Fagundes Varela e Alice Guilhermina Luande viveram em Sorocaba por alguns anos. O poeta estava mesmo abandonando o futuro no Direito para acompanhar o circo em suas apresentações. Escrevia com freqüência ao Correio Paulistano e contava e declamava suas poesias aos quatro ventos do interior paulista.

Embora apaixonado pela artista amazona, Varela era um boêmio incontrolável. Estava novamente ele envolvido com a vida universitária, com a bebida e com os versos sempre aplaudidos pelos que tomavam contato com ele.

A situação poderia melhorar com a chegada do filho, trazer-lhe mais responsabilidade, talvez. Mas o fato é que piorou.

Nasceu em 4 de setembro de 1863, Emiliano, nome do avô, pai de Varela, e veio a falecer em 11 de dezembro do mesmo ano, com pouco mais de três meses de vida. Foi então que a vida do poeta decaiu o quanto pôde. Escreveu em homenagem ao filho morto o seu poema unanimemente tido como o mais belo e triste de sua obra poética “Cântico do Calvário”.

Sempre maltrapilho, infeliz, sem esperanças, entregou-se por completo à bebida. Nessa época, segundo artigo de Sérgio Coelho de Oliveira , o poeta Fagundes Varela estreitou relações amigáveis com tropeiros, que lhes cediam lugar para dormir e dividiam com ele a comida. É possível inclusive ler em alguns de seus versos essa experiência ao pé da fogueira e ao som da viola tropeira. Eram nesses momentos que a amargura tomava conta do poeta e o levava ainda mais distante da vida antes sonhada pelo juiz, seu pai, e tão mais longe ainda da que ele próprio sonhara no dia de seu casamento.

Numa nova tentativa de organizar sua vida, Fagundes Varela voltou a São Paulo para concluir o curso de Direito e dar novo rumo a sua vida. Isto, porém, levou-o novamente ao encontro das alucinadas e infelizes festas universitárias.

Há, inclusive, uma história muito comentada – e um tanto absurda – na qual nosso poeta teve participação efetiva.

Costumavam, os estudantes da São Francisco, organizar saraus em cemitérios. Este sarau, porém, teve final mais trágico do que o comum. Houve, certa vez, que uma idéia abrilhantou as cabeças alucinadas dos românticos: a coroação de uma musa para a cerimônia no cemitério da Consolação.

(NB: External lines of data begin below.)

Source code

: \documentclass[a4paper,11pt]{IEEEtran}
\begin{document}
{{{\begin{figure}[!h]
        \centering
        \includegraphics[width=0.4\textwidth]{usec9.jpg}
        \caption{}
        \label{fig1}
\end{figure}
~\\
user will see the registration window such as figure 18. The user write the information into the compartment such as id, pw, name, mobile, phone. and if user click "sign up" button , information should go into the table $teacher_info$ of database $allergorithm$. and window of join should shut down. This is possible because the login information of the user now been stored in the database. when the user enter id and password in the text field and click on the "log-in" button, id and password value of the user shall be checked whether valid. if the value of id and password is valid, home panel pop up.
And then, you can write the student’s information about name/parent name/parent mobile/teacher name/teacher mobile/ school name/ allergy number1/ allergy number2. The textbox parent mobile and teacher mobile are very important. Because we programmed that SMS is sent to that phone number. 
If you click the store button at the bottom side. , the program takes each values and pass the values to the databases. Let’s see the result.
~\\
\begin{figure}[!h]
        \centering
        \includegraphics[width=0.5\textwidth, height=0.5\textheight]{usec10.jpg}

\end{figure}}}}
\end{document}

A então denominada Rainha dos Mortos, foi escolhida pelos estudantes: uma garota com deficiência mental chamada Eufrásia. Trataram os estudantes de arrumar um caixão, colocaram-na dentro e seguiram caminho ao cemitério, recitando poemas de Byron e bebendo o quanto fosse possível.

O absurdo só foi tomado a sério quando um dos estudantes percebeu que estava a garota Eufrásia morta de fato, não apenas desmaiada de susto como esperavam.

A polícia esteve à procura dos envolvidos com a morte da garota, mas pouco tempo depois o caso fora abafado por completo. Tratava-se, pois, de um grupo de jovens estudantes filhos de pessoas renomadas no Brasil, era esse o caso de Varela, filho de juiz de direito.

O que aconteceu ao poeta foi ter de seguir viagem, quase como que numa fuga, e tentar terminar seus estudos no Recife.

Mas para quem pensa que a vida de um artista romântico tem limite de desgraça, assustar-se-á neste momento da história. Em 1865 , enquanto estava no Recife para finalmente concluir seus estudos, morre Alice Guilhermina Luande, em Rio Claro, cidade natal de Varela. Ela havia sido levada por ele até sua família antes de sua partida para o Recife.

O que restava ao poeta era a poesia, esta que sempre esteve em primeiro lugar em sua vida.

Ele voltou a São Paulo, matriculando-se em 1867 no 4º ano do curso de Direito. Abandonou de vez o curso e recolheu-se à casa paterna, na fazenda onde nascera, em Rio Claro, onde permanece até 1870, poetando e vagando pelos campos. Deixou-se sempre ficar na vida indefinível de boêmio, sem rumo, sem destino determinado. Casou-se pela segunda vez com a prima Maria Belisária de Brito Lambert, com quem teve duas filhas e um filho, este também falecido prematuramente. Em 1870, mudou-se com o pai para Niterói, onde viveu até o fim da vida, com largas estadas nas fazendas dos parentes e certa freqüência nas rodas da boêmia intelectual do Rio.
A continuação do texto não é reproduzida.